Divide using synthetic division $$ ( x^{3}+7x^{2}-28 ) \div ( x+2 ) $$
Answer
The synthetic division table is:
$$ \begin{array}{c|rrrr}-2&1&7&0&-28\\& & -2& -10& \color{black}{20} \\ \hline &\color{blue}{1}&\color{blue}{5}&\color{blue}{-10}&\color{orangered}{-8} \end{array} $$The solution is:
$$ \frac{ x^{3}+7x^{2}-28 }{ x+2 } = \color{blue}{x^{2}+5x-10} \color{red}{~-~} \frac{ \color{red}{ 8 } }{ x+2 } $$Explanation
Step 1 : Write down the coefficients of the dividend into division table. Put the zero from $ x + 2 = 0 $ ( $ x = \color{blue}{ -2 } $ ) at the left.
$$ \begin{array}{c|rrrr}\color{blue}{-2}&1&7&0&-28\\& & & & \\ \hline &&&& \end{array} $$Step 1 : Bring down the leading coefficient to the bottom row.
$$ \begin{array}{c|rrrr}-2&\color{orangered}{ 1 }&7&0&-28\\& & & & \\ \hline &\color{orangered}{1}&&& \end{array} $$Step 2 : Multiply by the number on the left, and carry the result into the next column: $ \color{blue}{ -2 } \cdot \color{blue}{ 1 } = \color{blue}{ -2 } $.

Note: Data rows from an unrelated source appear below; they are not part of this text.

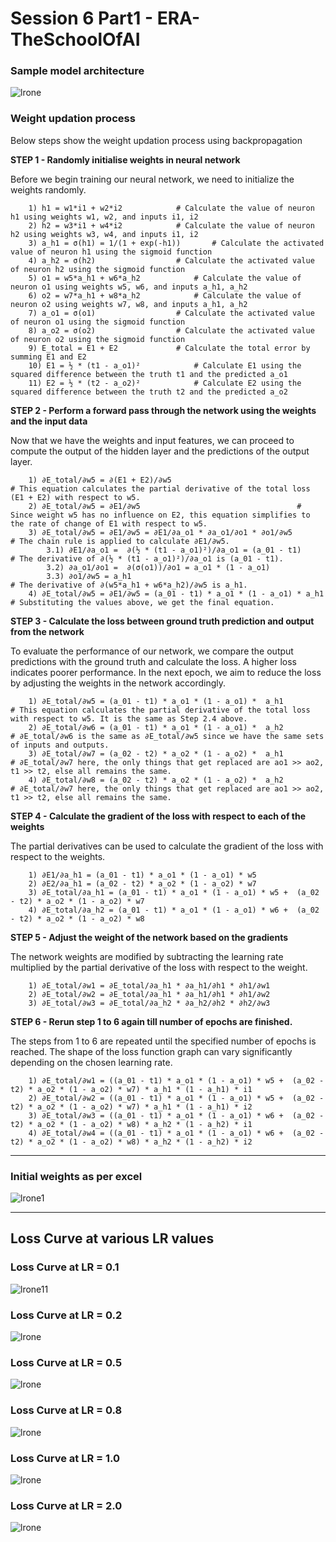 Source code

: # Session 6 Part1 - ERA-TheSchoolOfAI

### **Sample model architecture**

![lrone](./images/sample.png)


<p>

### **Weight updation process**

Below steps show the weight updation process using backpropagation

**STEP 1 - Randomly initialise weights in neural network**

Before we begin training our neural network, we need to initialize the weights randomly.

        1) h1 = w1*i1 + w2*i2		     # Calculate the value of neuron h1 using weights w1, w2, and inputs i1, i2
        2) h2 = w3*i1 + w4*i2		     # Calculate the value of neuron h2 using weights w3, w4, and inputs i1, i2
        3) a_h1 = σ(h1) = 1/(1 + exp(-h1))	     # Calculate the activated value of neuron h1 using the sigmoid function
        4) a_h2 = σ(h2)		             # Calculate the activated value of neuron h2 using the sigmoid function
        5) o1 = w5*a_h1 + w6*a_h2		     # Calculate the value of neuron o1 using weights w5, w6, and inputs a_h1, a_h2
        6) o2 = w7*a_h1 + w8*a_h2		     # Calculate the value of neuron o2 using weights w7, w8, and inputs a_h1, a_h2
        7) a_o1 = σ(o1)		             # Calculate the activated value of neuron o1 using the sigmoid function
        8) a_o2 = σ(o2)		             # Calculate the activated value of neuron o2 using the sigmoid function
        9) E_total = E1 + E2		     # Calculate the total error by summing E1 and E2
        10) E1 = ½ * (t1 - a_o1)²		     # Calculate E1 using the squared difference between the truth t1 and the predicted a_o1
        11) E2 = ½ * (t2 - a_o2)²		     # Calculate E2 using the squared difference between the truth t2 and the predicted a_o2

**STEP 2  - Perform a forward pass through the network using the weights and the input data**

Now that we have the weights and input features, we can proceed to compute the output of the hidden layer and the predictions of the output layer.

        1) ∂E_total/∂w5 = ∂(E1 + E2)/∂w5			                        # This equation calculates the partial derivative of the total loss (E1 + E2) with respect to w5.
        2) ∂E_total/∂w5 = ∂E1/∂w5					                # Since weight w5 has no influence on E2, this equation simplifies to the rate of change of E1 with respect to w5.
        3) ∂E_total/∂w5 = ∂E1/∂w5 = ∂E1/∂a_o1 * ∂a_o1/∂o1 * ∂o1/∂w5		        # The chain rule is applied to calculate ∂E1/∂w5.
            3.1) ∂E1/∂a_o1 =  ∂(½ * (t1 - a_o1)²)/∂a_o1 = (a_01 - t1)	        # The derivative of ∂(½ * (t1 - a_o1)²)/∂a_o1 is (a_01 - t1).
            3.2) ∂a_o1/∂o1 =  ∂(σ(o1))/∂o1 = a_o1 * (1 - a_o1)					
            3.3) ∂o1/∂w5 = a_h1                                                 # The derivative of ∂(w5*a_h1 + w6*a_h2)/∂w5 is a_h1.
        4) ∂E_total/∂w5 = ∂E1/∂w5 = (a_01 - t1) * a_o1 * (1 - a_o1) * a_h1          # Substituting the values above, we get the final equation.

**STEP 3  - Calculate the loss between ground truth prediction and output from the network**

To evaluate the performance of our network, we compare the output predictions with the ground truth and calculate the loss. A higher loss indicates poorer performance. In the next epoch, we aim to reduce the loss by adjusting the weights in the network accordingly.

        1) ∂E_total/∂w5 = (a_01 - t1) * a_o1 * (1 - a_o1) *  a_h1		   # This equation calculates the partial derivative of the total loss with respect to w5. It is the same as Step 2.4 above.		
        2) ∂E_total/∂w6 = (a_01 - t1) * a_o1 * (1 - a_o1) *  a_h2		   # ∂E_total/∂w6 is the same as ∂E_total/∂w5 since we have the same sets of inputs and outputs.	
        3) ∂E_total/∂w7 = (a_02 - t2) * a_o2 * (1 - a_o2) *  a_h1		   # ∂E_total/∂w7 here, the only things that get replaced are ao1 >> ao2, t1 >> t2, else all remains the same.
        4) ∂E_total/∂w8 = (a_02 - t2) * a_o2 * (1 - a_o2) *  a_h2		   # ∂E_total/∂w7 here, the only things that get replaced are ao1 >> ao2, t1 >> t2, else all remains the same.		


**STEP 4 - Calculate the gradient of the loss with respect to each of the weights**

The partial derivatives can be used to calculate the gradient of the loss with respect to the weights.

        1) ∂E1/∂a_h1 = (a_01 - t1) * a_o1 * (1 - a_o1) * w5								
        2) ∂E2/∂a_h1 = (a_02 - t2) * a_o2 * (1 - a_o2) * w7								
        3) ∂E_total/∂a_h1 = (a_01 - t1) * a_o1 * (1 - a_o1) * w5 +  (a_02 - t2) * a_o2 * (1 - a_o2) * w7								
        4) ∂E_total/∂a_h2 = (a_01 - t1) * a_o1 * (1 - a_o1) * w6 +  (a_02 - t2) * a_o2 * (1 - a_o2) * w8								


**STEP 5 - Adjust the weight of the network based on the gradients**

The network weights are modified by subtracting the learning rate multiplied by the partial derivative of the loss with respect to the weight.

        1) ∂E_total/∂w1 = ∂E_total/∂a_h1 * ∂a_h1/∂h1 * ∂h1/∂w1					
        2) ∂E_total/∂w2 = ∂E_total/∂a_h1 * ∂a_h1/∂h1 * ∂h1/∂w2					
        3) ∂E_total/∂w3 = ∂E_total/∂a_h2 * ∂a_h2/∂h2 * ∂h2/∂w3					


**STEP 6 - Rerun step 1 to 6 again till number of epochs are finished.**

The steps from 1 to 6 are repeated until the specified number of epochs is reached. The shape of the loss function graph can vary significantly depending on the chosen learning rate.

        1) ∂E_total/∂w1 = ((a_01 - t1) * a_o1 * (1 - a_o1) * w5 +  (a_02 - t2) * a_o2 * (1 - a_o2) * w7) * a_h1 * (1 - a_h1) * i1												
        2) ∂E_total/∂w2 = ((a_01 - t1) * a_o1 * (1 - a_o1) * w5 +  (a_02 - t2) * a_o2 * (1 - a_o2) * w7) * a_h1 * (1 - a_h1) * i2												
        3) ∂E_total/∂w3 = ((a_01 - t1) * a_o1 * (1 - a_o1) * w6 +  (a_02 - t2) * a_o2 * (1 - a_o2) * w8) * a_h2 * (1 - a_h2) * i1												
        4) ∂E_total/∂w4 = ((a_01 - t1) * a_o1 * (1 - a_o1) * w6 +  (a_02 - t2) * a_o2 * (1 - a_o2) * w8) * a_h2 * (1 - a_h2) * i2												

</p>


<hr>

### **Initial weights as per excel**

![lrone1](./images/Initial_weights.jpg)



<hr>

## **Loss Curve at various LR values**


### **Loss Curve at LR = 0.1**
![lrone11](./images/Lr_point1.png)


### **Loss Curve at LR = 0.2**
![lrone](./images/Lr_point2.png)


### **Loss Curve at LR = 0.5**
![lrone](./images/Lr_point5.png)


### **Loss Curve at LR = 0.8**
![lrone](./images/Lr_point8.png)


### **Loss Curve at LR = 1.0**
![lrone](./images/Lr_1.png)


### **Loss Curve at LR = 2.0**
![lrone](./images/Lr_2.png)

$$ \begin{array}{c|rrrr}\color{blue}{-2}&1&7&0&-28\\& & \color{blue}{-2} & & \\ \hline &\color{blue}{1}&&& \end{array} $$Step 3 : Add down last column: $ \color{orangered}{ 7 } + \color{orangered}{ \left( -2 \right) } = \color{orangered}{ 5 } $
$$ \begin{array}{c|rrrr}-2&1&\color{orangered}{ 7 }&0&-28\\& & \color{orangered}{-2} & & \\ \hline &1&\color{orangered}{5}&& \end{array} $$Step 4 : Multiply by the number on the left, and carry the result into the next column: $ \color{blue}{ -2 } \cdot \color{blue}{ 5 } = \color{blue}{ -10 } $.
$$ \begin{array}{c|rrrr}\color{blue}{-2}&1&7&0&-28\\& & -2& \color{blue}{-10} & \\ \hline &1&\color{blue}{5}&& \end{array} $$Step 5 : Add down last column: $ \color{orangered}{ 0 } + \color{orangered}{ \left( -10 \right) } = \color{orangered}{ -10 } $
$$ \begin{array}{c|rrrr}-2&1&7&\color{orangered}{ 0 }&-28\\& & -2& \color{orangered}{-10} & \\ \hline &1&5&\color{orangered}{-10}& \end{array} $$Step 6 : Multiply by the number on the left, and carry the result into the next column: $ \color{blue}{ -2 } \cdot \color{blue}{ \left( -10 \right) } = \color{blue}{ 20 } $.
$$ \begin{array}{c|rrrr}\color{blue}{-2}&1&7&0&-28\\& & -2& -10& \color{blue}{20} \\ \hline &1&5&\color{blue}{-10}& \end{array} $$Step 7 : Add down last column: $ \color{orangered}{ -28 } + \color{orangered}{ 20 } = \color{orangered}{ -8 } $
$$ \begin{array}{c|rrrr}-2&1&7&0&\color{orangered}{ -28 }\\& & -2& -10& \color{orangered}{20} \\ \hline &\color{blue}{1}&\color{blue}{5}&\color{blue}{-10}&\color{orangered}{-8} \end{array} $$Bottom line represents the quotient $ \color{blue}{ x^{2}+5x-10 } $ with a remainder of $ \color{red}{ -8 } $.